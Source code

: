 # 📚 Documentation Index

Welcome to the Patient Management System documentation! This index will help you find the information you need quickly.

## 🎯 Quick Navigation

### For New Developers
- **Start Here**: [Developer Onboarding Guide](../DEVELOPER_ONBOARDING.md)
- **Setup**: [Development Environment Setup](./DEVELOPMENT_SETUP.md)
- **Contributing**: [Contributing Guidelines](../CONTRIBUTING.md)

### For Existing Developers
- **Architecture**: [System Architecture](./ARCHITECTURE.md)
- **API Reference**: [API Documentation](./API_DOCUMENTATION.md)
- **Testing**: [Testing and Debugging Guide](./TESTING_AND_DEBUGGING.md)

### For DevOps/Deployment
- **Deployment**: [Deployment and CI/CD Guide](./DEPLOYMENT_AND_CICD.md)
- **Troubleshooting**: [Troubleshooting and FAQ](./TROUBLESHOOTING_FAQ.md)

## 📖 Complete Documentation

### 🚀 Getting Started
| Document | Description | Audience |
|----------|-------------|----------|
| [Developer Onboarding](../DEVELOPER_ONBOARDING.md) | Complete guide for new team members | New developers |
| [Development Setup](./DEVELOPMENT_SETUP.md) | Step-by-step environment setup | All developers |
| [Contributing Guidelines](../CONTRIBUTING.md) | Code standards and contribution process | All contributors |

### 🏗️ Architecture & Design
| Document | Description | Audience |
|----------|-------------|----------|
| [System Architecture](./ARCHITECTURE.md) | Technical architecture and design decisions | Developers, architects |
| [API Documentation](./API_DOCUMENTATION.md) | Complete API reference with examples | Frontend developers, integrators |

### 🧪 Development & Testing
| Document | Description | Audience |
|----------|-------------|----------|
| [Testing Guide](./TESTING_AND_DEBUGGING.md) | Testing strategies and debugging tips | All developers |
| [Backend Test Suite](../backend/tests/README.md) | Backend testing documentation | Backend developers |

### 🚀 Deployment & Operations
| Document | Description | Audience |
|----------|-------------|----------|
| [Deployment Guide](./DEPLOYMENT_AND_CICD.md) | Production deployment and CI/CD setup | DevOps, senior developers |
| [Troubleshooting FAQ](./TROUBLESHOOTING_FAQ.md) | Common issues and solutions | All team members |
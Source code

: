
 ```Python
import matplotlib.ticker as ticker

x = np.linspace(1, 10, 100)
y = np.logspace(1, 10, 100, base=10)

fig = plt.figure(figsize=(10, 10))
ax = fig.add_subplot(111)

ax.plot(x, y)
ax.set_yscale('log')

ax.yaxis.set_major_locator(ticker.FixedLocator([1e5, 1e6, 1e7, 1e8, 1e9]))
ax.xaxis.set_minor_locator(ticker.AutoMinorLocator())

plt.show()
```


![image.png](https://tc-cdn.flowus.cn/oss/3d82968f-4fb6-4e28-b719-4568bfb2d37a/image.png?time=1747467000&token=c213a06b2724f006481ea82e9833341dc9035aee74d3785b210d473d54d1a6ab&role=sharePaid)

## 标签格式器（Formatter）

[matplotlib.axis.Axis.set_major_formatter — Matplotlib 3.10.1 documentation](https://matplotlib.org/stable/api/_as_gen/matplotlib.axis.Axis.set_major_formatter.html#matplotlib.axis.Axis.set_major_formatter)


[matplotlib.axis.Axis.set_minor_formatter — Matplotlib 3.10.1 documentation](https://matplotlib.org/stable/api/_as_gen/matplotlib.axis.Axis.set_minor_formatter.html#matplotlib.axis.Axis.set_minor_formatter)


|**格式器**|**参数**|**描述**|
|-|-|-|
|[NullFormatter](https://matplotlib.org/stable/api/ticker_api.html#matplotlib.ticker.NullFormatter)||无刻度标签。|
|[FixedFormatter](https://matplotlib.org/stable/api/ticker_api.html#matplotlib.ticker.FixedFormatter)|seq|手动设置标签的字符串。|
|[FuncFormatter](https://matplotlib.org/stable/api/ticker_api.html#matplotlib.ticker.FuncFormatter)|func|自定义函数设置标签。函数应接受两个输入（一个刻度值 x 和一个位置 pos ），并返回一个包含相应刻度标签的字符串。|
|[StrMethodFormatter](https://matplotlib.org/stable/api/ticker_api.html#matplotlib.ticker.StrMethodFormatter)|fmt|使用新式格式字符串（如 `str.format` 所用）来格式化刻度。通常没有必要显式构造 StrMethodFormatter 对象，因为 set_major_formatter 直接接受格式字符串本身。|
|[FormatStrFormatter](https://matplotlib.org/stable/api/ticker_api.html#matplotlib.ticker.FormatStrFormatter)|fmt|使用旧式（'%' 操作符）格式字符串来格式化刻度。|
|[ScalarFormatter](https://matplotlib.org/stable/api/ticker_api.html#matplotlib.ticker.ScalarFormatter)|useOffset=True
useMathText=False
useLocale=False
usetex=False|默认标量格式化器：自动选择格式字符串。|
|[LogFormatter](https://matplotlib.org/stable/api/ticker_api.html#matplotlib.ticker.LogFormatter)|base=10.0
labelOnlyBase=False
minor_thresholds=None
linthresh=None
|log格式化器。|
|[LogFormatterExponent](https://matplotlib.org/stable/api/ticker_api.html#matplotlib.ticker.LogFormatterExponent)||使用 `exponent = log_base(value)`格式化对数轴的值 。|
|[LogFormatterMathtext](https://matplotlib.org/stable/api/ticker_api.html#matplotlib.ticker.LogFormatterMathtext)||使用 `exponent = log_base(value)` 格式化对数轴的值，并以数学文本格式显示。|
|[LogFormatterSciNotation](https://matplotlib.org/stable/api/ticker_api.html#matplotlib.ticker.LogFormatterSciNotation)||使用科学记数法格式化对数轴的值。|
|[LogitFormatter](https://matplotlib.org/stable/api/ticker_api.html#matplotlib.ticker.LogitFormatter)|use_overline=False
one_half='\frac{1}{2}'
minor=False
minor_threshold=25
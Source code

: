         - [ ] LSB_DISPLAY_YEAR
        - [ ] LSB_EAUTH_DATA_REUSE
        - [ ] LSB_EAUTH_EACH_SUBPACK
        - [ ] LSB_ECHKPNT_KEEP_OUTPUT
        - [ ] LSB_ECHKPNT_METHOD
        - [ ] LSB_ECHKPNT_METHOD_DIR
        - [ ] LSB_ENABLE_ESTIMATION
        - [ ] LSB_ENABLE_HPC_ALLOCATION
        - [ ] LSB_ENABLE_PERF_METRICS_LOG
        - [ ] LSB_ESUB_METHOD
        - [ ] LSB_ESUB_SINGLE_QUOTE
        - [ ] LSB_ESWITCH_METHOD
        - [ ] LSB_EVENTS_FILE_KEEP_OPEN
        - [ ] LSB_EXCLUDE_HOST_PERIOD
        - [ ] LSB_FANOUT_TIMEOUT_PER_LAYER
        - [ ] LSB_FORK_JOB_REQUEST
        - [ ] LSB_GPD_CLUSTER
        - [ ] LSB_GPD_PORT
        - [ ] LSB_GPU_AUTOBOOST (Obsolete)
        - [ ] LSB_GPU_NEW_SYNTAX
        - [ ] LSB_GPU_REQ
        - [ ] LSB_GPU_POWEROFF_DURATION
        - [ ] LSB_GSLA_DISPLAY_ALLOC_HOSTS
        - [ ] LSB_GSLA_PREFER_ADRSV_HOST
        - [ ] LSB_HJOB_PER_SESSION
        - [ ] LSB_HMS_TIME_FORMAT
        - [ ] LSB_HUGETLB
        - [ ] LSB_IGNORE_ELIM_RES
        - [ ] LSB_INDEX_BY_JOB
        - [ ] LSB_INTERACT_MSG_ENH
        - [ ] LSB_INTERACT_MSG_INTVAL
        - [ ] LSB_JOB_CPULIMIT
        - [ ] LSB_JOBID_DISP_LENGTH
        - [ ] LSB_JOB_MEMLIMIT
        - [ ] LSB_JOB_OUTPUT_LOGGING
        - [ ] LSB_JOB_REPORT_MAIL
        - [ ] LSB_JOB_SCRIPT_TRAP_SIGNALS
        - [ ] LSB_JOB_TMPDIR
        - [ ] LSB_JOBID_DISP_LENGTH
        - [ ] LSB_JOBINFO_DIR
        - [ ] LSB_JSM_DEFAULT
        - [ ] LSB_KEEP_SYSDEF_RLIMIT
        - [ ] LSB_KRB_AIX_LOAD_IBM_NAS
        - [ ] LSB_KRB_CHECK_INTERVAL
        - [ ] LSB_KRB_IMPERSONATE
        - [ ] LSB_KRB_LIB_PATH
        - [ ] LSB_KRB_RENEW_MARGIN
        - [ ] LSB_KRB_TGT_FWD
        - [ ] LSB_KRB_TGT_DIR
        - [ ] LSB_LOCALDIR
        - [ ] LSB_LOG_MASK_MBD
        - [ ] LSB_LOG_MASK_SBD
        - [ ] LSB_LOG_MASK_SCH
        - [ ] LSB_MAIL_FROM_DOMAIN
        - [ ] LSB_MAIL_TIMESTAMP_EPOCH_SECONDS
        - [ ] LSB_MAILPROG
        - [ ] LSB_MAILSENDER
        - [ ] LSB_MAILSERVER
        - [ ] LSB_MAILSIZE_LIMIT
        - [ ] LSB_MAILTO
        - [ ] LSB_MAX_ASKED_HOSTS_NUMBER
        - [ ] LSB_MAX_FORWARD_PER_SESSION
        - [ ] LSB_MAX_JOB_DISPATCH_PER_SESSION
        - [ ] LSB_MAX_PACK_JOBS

════════

The answer is the run of lines that starts at the one containing "- [ ] LSB_KRB_RENEW_MARGIN" and ends at the last line of the material, reproduced exactly.

        - [ ] LSB_KRB_RENEW_MARGIN
        - [ ] LSB_KRB_TGT_FWD
        - [ ] LSB_KRB_TGT_DIR
        - [ ] LSB_LOCALDIR
        - [ ] LSB_LOG_MASK_MBD
        - [ ] LSB_LOG_MASK_SBD
        - [ ] LSB_LOG_MASK_SCH
        - [ ] LSB_MAIL_FROM_DOMAIN
        - [ ] LSB_MAIL_TIMESTAMP_EPOCH_SECONDS
        - [ ] LSB_MAILPROG
        - [ ] LSB_MAILSENDER
        - [ ] LSB_MAILSERVER
        - [ ] LSB_MAILSIZE_LIMIT
        - [ ] LSB_MAILTO
        - [ ] LSB_MAX_ASKED_HOSTS_NUMBER
        - [ ] LSB_MAX_FORWARD_PER_SESSION
        - [ ] LSB_MAX_JOB_DISPATCH_PER_SESSION
        - [ ] LSB_MAX_PACK_JOBS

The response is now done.